▸ Work to be completed
Where a line below contains "graphs", count it. Reply with the total only.

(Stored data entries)
***

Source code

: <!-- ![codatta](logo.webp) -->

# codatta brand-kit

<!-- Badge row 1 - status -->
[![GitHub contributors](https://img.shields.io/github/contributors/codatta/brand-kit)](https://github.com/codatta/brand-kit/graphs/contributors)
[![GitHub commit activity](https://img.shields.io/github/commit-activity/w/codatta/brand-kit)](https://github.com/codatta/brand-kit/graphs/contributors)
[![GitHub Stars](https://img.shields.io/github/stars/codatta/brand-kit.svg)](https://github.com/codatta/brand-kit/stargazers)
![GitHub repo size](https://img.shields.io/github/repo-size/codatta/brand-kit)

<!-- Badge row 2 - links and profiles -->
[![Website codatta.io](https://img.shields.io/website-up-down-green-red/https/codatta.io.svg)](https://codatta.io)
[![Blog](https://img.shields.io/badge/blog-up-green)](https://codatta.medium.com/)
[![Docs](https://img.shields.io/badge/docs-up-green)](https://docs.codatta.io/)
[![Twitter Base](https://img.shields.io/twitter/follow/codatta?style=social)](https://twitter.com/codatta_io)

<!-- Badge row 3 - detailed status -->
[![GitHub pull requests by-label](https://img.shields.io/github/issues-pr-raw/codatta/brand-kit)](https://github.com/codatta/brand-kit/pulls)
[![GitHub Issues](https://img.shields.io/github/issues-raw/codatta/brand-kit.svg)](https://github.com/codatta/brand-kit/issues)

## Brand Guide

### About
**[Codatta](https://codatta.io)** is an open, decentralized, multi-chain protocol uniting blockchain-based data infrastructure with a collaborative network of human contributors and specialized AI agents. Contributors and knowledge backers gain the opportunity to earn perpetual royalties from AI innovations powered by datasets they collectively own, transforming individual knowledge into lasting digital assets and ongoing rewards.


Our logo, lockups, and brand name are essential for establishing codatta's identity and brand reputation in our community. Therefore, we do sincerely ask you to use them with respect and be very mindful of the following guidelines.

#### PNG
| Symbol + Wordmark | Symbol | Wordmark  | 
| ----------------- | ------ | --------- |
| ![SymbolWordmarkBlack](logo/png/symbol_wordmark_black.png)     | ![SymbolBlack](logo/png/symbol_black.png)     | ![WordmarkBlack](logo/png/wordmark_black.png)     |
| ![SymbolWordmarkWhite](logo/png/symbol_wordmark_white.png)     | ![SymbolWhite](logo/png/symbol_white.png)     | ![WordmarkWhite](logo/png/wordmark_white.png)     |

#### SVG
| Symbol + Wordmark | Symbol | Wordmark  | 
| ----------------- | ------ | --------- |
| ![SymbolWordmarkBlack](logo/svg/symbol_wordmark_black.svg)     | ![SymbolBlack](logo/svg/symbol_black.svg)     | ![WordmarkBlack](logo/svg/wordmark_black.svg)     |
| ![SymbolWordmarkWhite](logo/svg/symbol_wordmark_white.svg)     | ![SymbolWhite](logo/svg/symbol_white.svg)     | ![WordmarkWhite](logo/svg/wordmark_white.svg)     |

***

▸ Result of this task
2